The similarity isn’t too surprising. Hamas and Israel usually appear in the same news stories, so the document-level sentiment will be similar. 

But when we used Talisman to look more closely at specific artifacts from the underlying discourse, important differences emerged. Most of the stories about the conflict itself emphasized Palestinians killed in Israeli attacks. For example, when the children and grandchildren of a Hamas commander were killed in a bombing attack, it was a major story. The bombing of the World Central Kitchen aid convey was a big story, too. 

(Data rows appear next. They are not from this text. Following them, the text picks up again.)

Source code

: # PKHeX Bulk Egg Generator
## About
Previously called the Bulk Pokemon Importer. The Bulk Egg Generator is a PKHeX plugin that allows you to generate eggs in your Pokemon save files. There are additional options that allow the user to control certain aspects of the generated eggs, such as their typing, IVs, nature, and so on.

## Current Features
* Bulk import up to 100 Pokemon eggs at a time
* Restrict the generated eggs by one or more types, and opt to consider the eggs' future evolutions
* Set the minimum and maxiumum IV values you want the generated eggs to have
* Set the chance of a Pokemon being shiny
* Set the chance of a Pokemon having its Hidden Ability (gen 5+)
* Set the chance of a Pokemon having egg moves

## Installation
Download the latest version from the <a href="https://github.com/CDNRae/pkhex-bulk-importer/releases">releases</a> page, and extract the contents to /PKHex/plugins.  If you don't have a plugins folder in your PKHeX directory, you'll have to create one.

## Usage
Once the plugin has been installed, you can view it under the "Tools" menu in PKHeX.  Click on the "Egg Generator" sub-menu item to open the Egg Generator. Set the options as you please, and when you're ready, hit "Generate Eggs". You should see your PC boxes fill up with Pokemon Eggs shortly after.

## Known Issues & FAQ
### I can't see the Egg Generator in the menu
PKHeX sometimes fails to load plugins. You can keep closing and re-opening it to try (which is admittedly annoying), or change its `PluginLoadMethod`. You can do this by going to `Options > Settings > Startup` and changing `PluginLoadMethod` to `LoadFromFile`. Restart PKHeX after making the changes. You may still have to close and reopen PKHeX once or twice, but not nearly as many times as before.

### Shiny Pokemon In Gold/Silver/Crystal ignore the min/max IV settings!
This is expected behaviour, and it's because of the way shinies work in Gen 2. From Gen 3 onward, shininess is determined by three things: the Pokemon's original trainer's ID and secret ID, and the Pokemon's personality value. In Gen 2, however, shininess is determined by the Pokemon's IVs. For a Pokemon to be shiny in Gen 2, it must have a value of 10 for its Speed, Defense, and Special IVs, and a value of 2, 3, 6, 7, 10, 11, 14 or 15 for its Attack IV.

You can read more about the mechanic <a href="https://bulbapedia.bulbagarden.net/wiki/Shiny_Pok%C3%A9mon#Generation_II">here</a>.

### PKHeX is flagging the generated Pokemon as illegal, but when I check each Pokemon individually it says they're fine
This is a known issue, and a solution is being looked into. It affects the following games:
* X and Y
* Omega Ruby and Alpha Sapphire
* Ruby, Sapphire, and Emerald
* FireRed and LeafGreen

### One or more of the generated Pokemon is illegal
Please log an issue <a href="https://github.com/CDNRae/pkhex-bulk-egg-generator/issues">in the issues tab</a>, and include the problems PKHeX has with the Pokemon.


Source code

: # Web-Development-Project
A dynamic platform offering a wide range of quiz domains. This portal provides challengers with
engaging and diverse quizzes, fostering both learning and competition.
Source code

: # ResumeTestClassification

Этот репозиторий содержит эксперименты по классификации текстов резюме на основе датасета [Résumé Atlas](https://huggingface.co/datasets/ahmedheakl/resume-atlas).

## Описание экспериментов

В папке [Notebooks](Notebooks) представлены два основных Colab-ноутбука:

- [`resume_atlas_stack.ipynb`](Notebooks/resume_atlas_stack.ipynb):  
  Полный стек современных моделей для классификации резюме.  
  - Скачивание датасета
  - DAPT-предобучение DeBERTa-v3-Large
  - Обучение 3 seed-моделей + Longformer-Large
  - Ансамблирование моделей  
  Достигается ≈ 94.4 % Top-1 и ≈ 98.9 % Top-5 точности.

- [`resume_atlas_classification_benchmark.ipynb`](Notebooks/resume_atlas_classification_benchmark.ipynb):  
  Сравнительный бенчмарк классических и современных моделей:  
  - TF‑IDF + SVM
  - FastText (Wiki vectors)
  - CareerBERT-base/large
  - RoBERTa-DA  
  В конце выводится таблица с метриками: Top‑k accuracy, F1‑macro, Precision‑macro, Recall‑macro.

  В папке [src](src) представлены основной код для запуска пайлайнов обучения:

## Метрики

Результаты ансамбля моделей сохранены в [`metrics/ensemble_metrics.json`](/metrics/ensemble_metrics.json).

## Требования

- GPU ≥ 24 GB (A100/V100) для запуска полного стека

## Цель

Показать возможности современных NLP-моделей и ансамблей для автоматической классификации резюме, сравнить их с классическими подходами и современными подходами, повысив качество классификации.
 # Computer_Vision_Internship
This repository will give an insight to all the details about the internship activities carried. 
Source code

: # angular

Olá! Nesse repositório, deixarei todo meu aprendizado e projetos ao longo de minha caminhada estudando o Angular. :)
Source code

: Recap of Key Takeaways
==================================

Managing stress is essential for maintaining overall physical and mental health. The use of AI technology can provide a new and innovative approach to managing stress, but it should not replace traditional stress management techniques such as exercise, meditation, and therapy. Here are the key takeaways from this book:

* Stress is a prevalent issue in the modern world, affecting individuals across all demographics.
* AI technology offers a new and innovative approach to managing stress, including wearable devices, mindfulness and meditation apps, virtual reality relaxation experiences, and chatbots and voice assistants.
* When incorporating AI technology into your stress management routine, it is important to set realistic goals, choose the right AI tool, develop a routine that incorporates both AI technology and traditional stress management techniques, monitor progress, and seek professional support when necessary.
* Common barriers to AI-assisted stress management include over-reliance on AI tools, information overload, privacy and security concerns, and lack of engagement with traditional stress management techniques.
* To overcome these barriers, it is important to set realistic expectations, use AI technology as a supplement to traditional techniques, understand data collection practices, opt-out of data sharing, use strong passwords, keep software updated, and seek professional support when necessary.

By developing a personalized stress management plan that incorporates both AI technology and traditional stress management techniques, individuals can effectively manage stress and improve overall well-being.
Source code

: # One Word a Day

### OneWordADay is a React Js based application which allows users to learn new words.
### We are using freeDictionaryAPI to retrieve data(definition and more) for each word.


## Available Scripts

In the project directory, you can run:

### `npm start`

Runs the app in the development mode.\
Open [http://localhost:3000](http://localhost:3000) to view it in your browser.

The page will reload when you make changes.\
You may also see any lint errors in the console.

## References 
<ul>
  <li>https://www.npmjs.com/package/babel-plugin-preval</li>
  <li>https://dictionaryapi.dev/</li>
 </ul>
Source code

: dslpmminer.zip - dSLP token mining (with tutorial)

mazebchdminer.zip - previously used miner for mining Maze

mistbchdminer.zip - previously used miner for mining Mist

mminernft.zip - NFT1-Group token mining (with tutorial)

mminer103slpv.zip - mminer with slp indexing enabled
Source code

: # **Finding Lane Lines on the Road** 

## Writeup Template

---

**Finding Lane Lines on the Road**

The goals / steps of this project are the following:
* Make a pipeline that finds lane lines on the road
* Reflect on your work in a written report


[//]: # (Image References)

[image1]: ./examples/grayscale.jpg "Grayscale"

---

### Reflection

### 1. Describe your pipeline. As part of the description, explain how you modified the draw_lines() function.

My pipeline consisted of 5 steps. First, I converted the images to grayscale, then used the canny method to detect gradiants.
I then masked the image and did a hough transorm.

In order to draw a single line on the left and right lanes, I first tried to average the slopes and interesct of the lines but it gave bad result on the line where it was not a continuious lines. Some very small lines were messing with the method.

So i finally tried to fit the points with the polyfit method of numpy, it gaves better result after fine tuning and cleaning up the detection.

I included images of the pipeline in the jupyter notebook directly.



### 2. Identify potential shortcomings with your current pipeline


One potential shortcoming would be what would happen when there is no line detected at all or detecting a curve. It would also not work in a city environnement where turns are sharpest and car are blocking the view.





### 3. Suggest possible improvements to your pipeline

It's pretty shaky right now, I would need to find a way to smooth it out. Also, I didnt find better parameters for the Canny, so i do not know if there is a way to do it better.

The Chinese media portrayed Israel as a client state of the US. But, perhaps more importantly, it portrayed the US as a fickle, ineffectual, and hypocritical partner. Israel was “an extension of the US empire,” but at the same time there were stories about Congress waffling on military aid to Israel, Democrats and Republicans bickering, and even articles claiming that the US was indeed responsible for the helicopter crash that killed Iranian president Ebrahim Raisi. Commentators also accused the US of hypocrisy on free speech, pointing to crackdowns on the campus protests.  

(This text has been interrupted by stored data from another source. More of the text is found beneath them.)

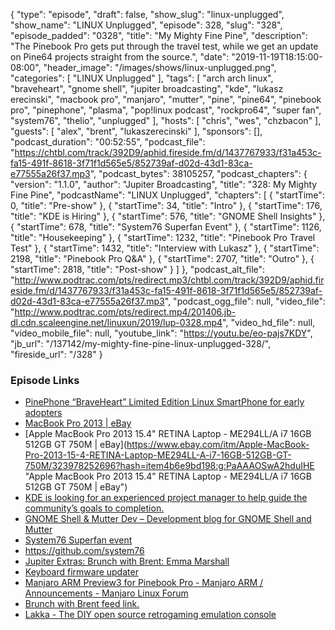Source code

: {
  "type": "episode",
  "draft": false,
  "show_slug": "linux-unplugged",
  "show_name": "LINUX Unplugged",
  "episode": 328,
  "slug": "328",
  "episode_padded": "0328",
  "title": "My Mighty Fine Pine",
  "description": "The Pinebook Pro gets put through the travel test, while we get an update on Pine64 projects straight from the source.",
  "date": "2019-11-19T18:15:00-08:00",
  "header_image": "/images/shows/linux-unplugged.png",
  "categories": [
    "LINUX Unplugged"
  ],
  "tags": [
    "arch arch linux",
    "braveheart",
    "gnome shell",
    "jupiter broadcasting",
    "kde",
    "lukasz erecinski",
    "macbook pro",
    "manjaro",
    "mutter",
    "pine",
    "pine64",
    "pinebook pro",
    "pinephone",
    "plasma",
    "pop!linux podcast",
    "rockpro64",
    "super fan",
    "system76",
    "thelio",
    "unplugged"
  ],
  "hosts": [
    "chris",
    "wes",
    "chzbacon"
  ],
  "guests": [
    "alex",
    "brent",
    "lukaszerecinski"
  ],
  "sponsors": [],
  "podcast_duration": "00:52:55",
  "podcast_file": "https://chtbl.com/track/392D9/aphid.fireside.fm/d/1437767933/f31a453c-fa15-491f-8618-3f71f1d565e5/852739af-d02d-43d1-83ca-e77555a26f37.mp3",
  "podcast_bytes": 38105257,
  "podcast_chapters": {
    "version": "1.1.0",
    "author": "Jupiter Broadcasting",
    "title": "328: My Mighty Fine Pine",
    "podcastName": "LINUX Unplugged",
    "chapters": [
      {
        "startTime": 0,
        "title": "Pre-show"
      },
      {
        "startTime": 34,
        "title": "Intro"
      },
      {
        "startTime": 176,
        "title": "KDE is Hiring"
      },
      {
        "startTime": 576,
        "title": "GNOME Shell Insights"
      },
      {
        "startTime": 678,
        "title": "System76 Superfan Event"
      },
      {
        "startTime": 1126,
        "title": "Housekeeping"
      },
      {
        "startTime": 1232,
        "title": "Pinebook Pro Travel Test"
      },
      {
        "startTime": 1432,
        "title": "Interview with Lukasz"
      },
      {
        "startTime": 2198,
        "title": "Pinebook Pro Q&A"
      },
      {
        "startTime": 2707,
        "title": "Outro"
      },
      {
        "startTime": 2818,
        "title": "Post-show"
      }
    ]
  },
  "podcast_alt_file": "http://www.podtrac.com/pts/redirect.mp3/chtbl.com/track/392D9/aphid.fireside.fm/d/1437767933/f31a453c-fa15-491f-8618-3f71f1d565e5/852739af-d02d-43d1-83ca-e77555a26f37.mp3",
  "podcast_ogg_file": null,
  "video_file": "http://www.podtrac.com/pts/redirect.mp4/201406.jb-dl.cdn.scaleengine.net/linuxun/2019/lup-0328.mp4",
  "video_hd_file": null,
  "video_mobile_file": null,
  "youtube_link": "https://youtu.be/eo-pajs7KDY",
  "jb_url": "/137142/my-mighty-fine-pine-linux-unplugged-328/",
  "fireside_url": "/328"
}


### Episode Links

  * [PinePhone “BraveHeart” Limited Edition Linux SmartPhone for early adopters](https://store.pine64.org/?product=pinephone-braveheart-limited-edition-linux-smartphone-for-early-adaptor "PinePhone “BraveHeart” Limited Edition Linux SmartPhone for early adopters")
  * [MacBook Pro 2013 | eBay](https://www.ebay.com/sch/i.html?_from=R40&_trksid=p2380057.m570.l1313.TR12.TRC2.A0.H0.XMacBook+Pro+2013.TRS0&_nkw=MacBook+Pro+2013&_sacat=0 "MacBook Pro 2013 | eBay")
  * [Apple MacBook Pro 2013 15.4" RETINA Laptop - ME294LL/A i7 16GB 512GB GT 750M | eBay](https://www.ebay.com/itm/Apple-MacBook-Pro-2013-15-4-RETINA-Laptop-ME294LL-A-i7-16GB-512GB-GT-750M/323978252696?hash=item4b6e9bd198:g:PaAAAOSwA2hduIHE "Apple MacBook Pro 2013 15.4" RETINA Laptop - ME294LL/A i7 16GB 512GB GT 750M | eBay")
  * [KDE is looking for an experienced project manager to help guide the community’s goals to completion.](https://ev.kde.org/resources/projectcoordinator-callforproposals.pdf "KDE is looking for an experienced project manager to help guide the community’s goals to completion.")
  * [GNOME Shell & Mutter Dev – Development blog for GNOME Shell and Mutter](https://blogs.gnome.org/shell-dev/ "GNOME Shell & Mutter Dev – Development blog for GNOME Shell and Mutter")
  * [System76 Superfan event](https://system76.com/superfan/3 "System76 Superfan event")
  * <https://github.com/system76>
  * [Jupiter Extras: Brunch with Brent: Emma Marshall](https://extras.show/33 "Jupiter Extras: Brunch with Brent: Emma Marshall")
  * [Keyboard firmware updater](https://github.com/ayufan-rock64/pinebook-pro-keyboard-updater "Keyboard firmware updater")
  * [Manjaro ARM Preview3 for Pinebook Pro - Manjaro ARM / Announcements - Manjaro Linux Forum](https://forum.manjaro.org/t/manjaro-arm-preview3-for-pinebook-pro/111488 "Manjaro ARM Preview3 for Pinebook Pro - Manjaro ARM / Announcements - Manjaro Linux Forum")
  * [Brunch with Brent feed link.](https://extras.show/tags/brunch%20with%20brent "Brunch with Brent feed link.")
  * [Lakka - The DIY open source retrogaming emulation console ](https://www.lakka.tv/ "Lakka - The DIY open source retrogaming emulation console
")


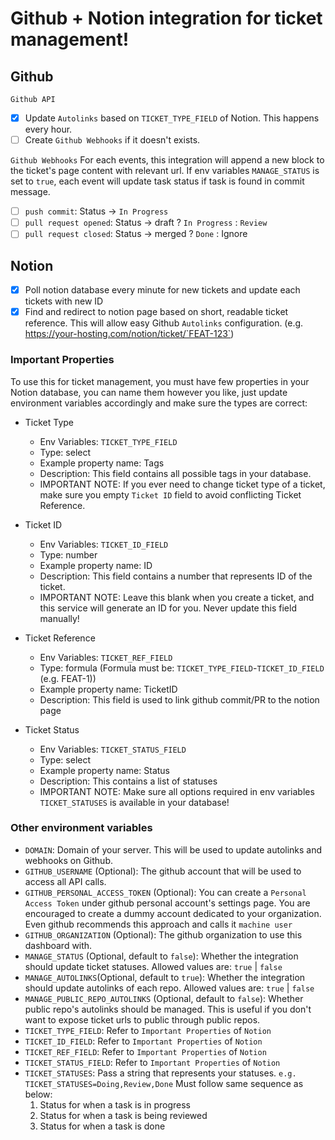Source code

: # Github + Notion integration for ticket management!

## Github

`Github API`

- [x] Update `Autolinks` based on `TICKET_TYPE_FIELD` of Notion. This happens every hour.
- [ ] Create `Github Webhooks` if it doesn't exists.

`Github Webhooks`
For each events, this integration will append a new block to the ticket's page content with relevant url. If env variables `MANAGE_STATUS` is set to `true`, each event will update task status if task is found in commit message.

- [ ] `push commit`: Status -> `In Progress`
- [ ] `pull request opened`: Status -> draft ? `In Progress` : `Review`
- [ ] `pull request closed`: Status -> merged ? `Done` : Ignore

## Notion

- [x] Poll notion database every minute for new tickets and update each tickets with new ID
- [x] Find and redirect to notion page based on short, readable ticket reference. This will allow easy Github `Autolinks` configuration. (e.g. https://your-hosting.com/notion/ticket/`FEAT-123`)

### Important Properties

To use this for ticket management, you must have few properties in your Notion database, you can name them however you like, just update environment variables accordingly and make sure the types are correct:

- Ticket Type

  - Env Variables: `TICKET_TYPE_FIELD`
  - Type: select
  - Example property name: Tags
  - Description: This field contains all possible tags in your database.
  - IMPORTANT NOTE: If you ever need to change ticket type of a ticket, make sure you empty `Ticket ID` field to avoid conflicting Ticket Reference.

- Ticket ID

  - Env Variables: `TICKET_ID_FIELD`
  - Type: number
  - Example property name: ID
  - Description: This field contains a number that represents ID of the ticket.
  - IMPORTANT NOTE: Leave this blank when you create a ticket, and this service will generate an ID for you. Never update this field manually!

- Ticket Reference

  - Env Variables: `TICKET_REF_FIELD`
  - Type: formula (Formula must be: `TICKET_TYPE_FIELD`-`TICKET_ID_FIELD` (e.g. FEAT-1))
  - Example property name: TicketID
  - Description: This field is used to link github commit/PR to the notion page

- Ticket Status
  - Env Variables: `TICKET_STATUS_FIELD`
  - Type: select
  - Example property name: Status
  - Description: This contains a list of statuses
  - IMPORTANT NOTE: Make sure all options required in env variables `TICKET_STATUSES` is available in your database!

### Other environment variables

- `DOMAIN`: Domain of your server. This will be used to update autolinks and webhooks on Github.
- `GITHUB_USERNAME` (Optional): The github account that will be used to access all API calls.
- `GITHUB_PERSONAL_ACCESS_TOKEN` (Optional): You can create a `Personal Access Token` under github personal account's settings page. You are encouraged to create a dummy account dedicated to your organization. Even github recommends this approach and calls it `machine user`
- `GITHUB_ORGANIZATION` (Optional): The github organization to use this dashboard with.
- `MANAGE_STATUS` (Optional, default to `false`): Whether the integration should update ticket statuses. Allowed values are: `true` | `false`
- `MANAGE_AUTOLINKS`(Optional, default to `true`): Whether the integration should update autolinks of each repo. Allowed values are: `true` | `false`
- `MANAGE_PUBLIC_REPO_AUTOLINKS` (Optional, default to `false`): Whether public repo's autolinks should be managed. This is useful if you don't want to expose ticket urls to public through public repos.
- `TICKET_TYPE_FIELD`: Refer to `Important Properties` of `Notion`
- `TICKET_ID_FIELD`: Refer to `Important Properties` of `Notion`
- `TICKET_REF_FIELD`: Refer to `Important Properties` of `Notion`
- `TICKET_STATUS_FIELD`: Refer to `Important Properties` of `Notion`
- `TICKET_STATUSES`: Pass a string that represents your statuses. `e.g. TICKET_STATUSES=Doing,Review,Done` Must follow same sequence as below:
  1. Status for when a task is in progress
  2. Status for when a task is being reviewed
  3. Status for when a task is done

Indeed, Chinese mainstream media covered the protests on US campuses extensively. The Chinese media emphasized the chaos of the protests. New York University had “fallen,” Columbia University was in a state of total disarray, and more than a thousand students had been arrested.

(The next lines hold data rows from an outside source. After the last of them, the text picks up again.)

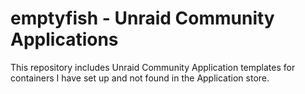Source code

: # emptyfish - Unraid Community Applications

This repository includes Unraid Community Application templates for containers I have set up and not found in the Application store.
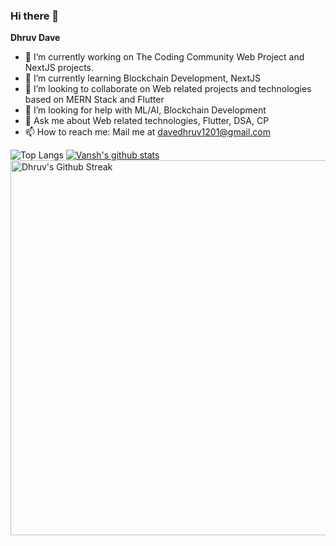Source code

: ### Hi there 👋

**Dhruv Dave**

- 🔭 I’m currently working on The Coding Community Web Project and NextJS projects.
- 🌱 I’m currently learning Blockchain Development, NextJS
- 👯 I’m looking to collaborate on Web related projects and technologies based on MERN Stack and Flutter
- 🤔 I’m looking for help with ML/AI, Blockchain Development
- 💬 Ask me about Web related technologies, Flutter, DSA, CP
- 📫 How to reach me: Mail me at davedhruv1201@gmail.com


![Top Langs](https://github-readme-stats.vercel.app/api/top-langs/?username=DhruvDave12&theme=nightowl&layout=compact&hide=html)
[![Vansh's github stats](https://github-readme-stats.vercel.app/api?username=DhruvDave12&theme=nightowl)](https://github.com/DhruvDave12/github-readme-stats)
<img align="center" src="https://github-readme-streak-stats.herokuapp.com/?user=DhruvDave12&theme=nightowl&hide_border=true" alt="Dhruv's Github Streak" width="600"/>
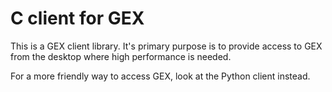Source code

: # C client for GEX

This is a GEX client library. It's primary purpose is to provide access to GEX
from the desktop where high performance is needed.

For a more friendly way to access GEX, look at the Python client instead.
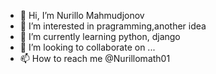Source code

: - 👋 Hi, I’m Nurillo Mahmudjonov
- 👀 I’m interested in pragramming,another idea
- 🌱 I’m currently learning python, django
- 💞️ I’m looking to collaborate on ...
- 📫 How to reach me @Nurillomath01

<!---
Nurill-Mahmudjonov/Nurill-Mahmudjonov is a ✨ special ✨ repository because its `README.md` (this file) appears on your GitHub profile.
You can click the Preview link to take a look at your changes.
--->
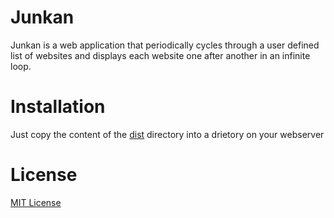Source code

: # Junkan
Junkan is a web application that periodically cycles through a user defined list of websites and displays each website one after another in an infinite loop. 

# Installation
Just copy the content of the [dist](dist) directory into a drietory on your webserver

# License
[MIT License](LICENSE.md)
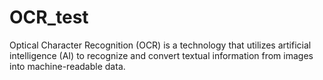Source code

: # OCR_test
Optical Character Recognition (OCR) is a technology that utilizes artificial intelligence (AI) to recognize and convert textual information from images into machine-readable data.
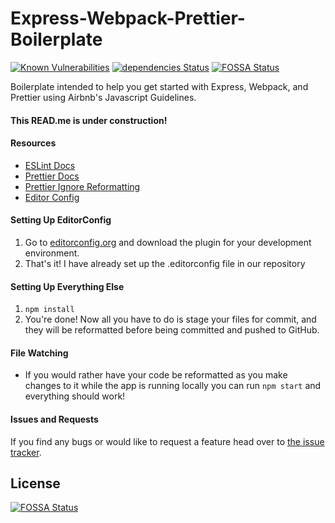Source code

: # Express-Webpack-Prettier-Boilerplate

[![Known Vulnerabilities](https://snyk.io//test/github/dhull33/Express-Webpack-Prettier-Boilerplate/badge.svg?targetFile=package.json)](https://snyk.io//test/github/dhull33/Express-Webpack-Prettier-Boilerplate?targetFile=package.json)
[![dependencies Status](https://david-dm.org/dhull33/Express-Webpack-Prettier-Boilerplate.svg)](https://david-dm.org/dhull33/Express-Webpack-Prettier-Boilerplate) [![FOSSA Status](https://app.fossa.io/api/projects/git%2Bgithub.com%2Fdhull33%2FExpress-Webpack-Prettier-Boilerplate.svg?type=shield)](https://app.fossa.io/projects/git%2Bgithub.com%2Fdhull33%2FExpress-Webpack-Prettier-Boilerplate?ref=badge_shield)

Boilerplate intended to help you get started with Express, Webpack, and Prettier using Airbnb's Javascript Guidelines.

#### This READ.me is under construction!

#### Resources

- [ESLint Docs](https://eslint.org/docs/user-guide/getting-started)
- [Prettier Docs](https://prettier.io/docs/en/index.html)
- [Prettier Ignore Reformatting](https://prettier.io/docs/en/ignore.html)
- [Editor Config](https://editorconfig.org/#download)

#### Setting Up EditorConfig

1. Go to [editorconfig.org](https://editorconfig.org/#download) and download the plugin for your
   development environment.
2. That's it! I have already set up the .editorconfig file in our repository

#### Setting Up Everything Else

1. `npm install`
2. You're done! Now all you have to do is stage your files for commit, and they will be
   reformatted before being committed and pushed to GitHub.

#### File Watching

- If you would rather have your code be reformatted as you make changes to it while the app is
  running locally you can run `npm start` and everything should work!

#### Issues and Requests

If you find any bugs or would like to request a feature head over to [the issue tracker](https://github.com/dhull33/Express-Webpack-Prettier-Boilerplate/issues).

## License

[![FOSSA Status](https://app.fossa.io/api/projects/git%2Bgithub.com%2Fdhull33%2FExpress-Webpack-Prettier-Boilerplate.svg?type=large)](https://app.fossa.io/projects/git%2Bgithub.com%2Fdhull33%2FExpress-Webpack-Prettier-Boilerplate?ref=badge_large)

If the United States was in tumult, China was steadfast. In early May the Chinese media trumpeted Chinese-led talks between Hamas and Fatah. With China as the broker, these two factions could join at last and present a united front against Israel, and implicitly against the United States. “China’s Brilliance Cannot Be Stopped!” shouted one headline. Another article claimed that “China is expected to achieve another breakthrough after the resumption of diplomatic relations between Saudi Arabia and Iran." (So far this expectation has been frustrated.) 

Chinese Social Media

Many of the same stories and themes appeared on Chinese social media:

Once again, the overall sentiment scores were roughly similar in social media posts about Israel and Hamas. The US campus protests were once again a popular topic, as was the death of the Hamas commander’s family. 

But the commentary online was far more freewheeling, especially in posts critical of Israel. When Israel closed 28 embassies in early April, one commentator wrote: “I suggest Netanyahu increase cooperation with Tesla and land on Mars as soon as possible because the earth cannot satisfy Israel at all.” There were posts supportive of Israel as well, but plenty of criticism. 

Criticisms of the United States were also more pointed. One post claimed that while the US was willing to condemn Israel’s World Central Kitchen bombing, a Department of Defense spokesperson refused to comment on an allegedly similar situation during the retreat from Afghanistan. The post began with emojis: 🤡👉, implying that the US government was a clown show. Other posts accused the US of undermining China’s diplomatic efforts in the Middle East and being a bad ally, even to Israel. The headline of one post about the Democratic Party’s growing criticism of Netanyahu read: “From lover to jerk.” 

In both mainstream and social media, then, one of the most pronounced themes in discussion of Israel and Hamas was a familiar one: the contrast between China and the US. And the contrast they drew could not have been clearer. The US is responsible for global instability, and the violence that comes with it. China is on the side of stability, order, and peace—and by far the better geopolitical partner. These narratives were the more or less explicit subtext of the Hamas-Israel coverage, running beneath everything like a bass line under different melodies. The Chinese Communist Party sees the US as an agent of chaos and wants to offer its own sphere of influence as an alternative, and this is the view consistently shaping Chinese media’s Middle East coverage. Chinese social media users seem to concur—or at least that is the message that makes it through the censors.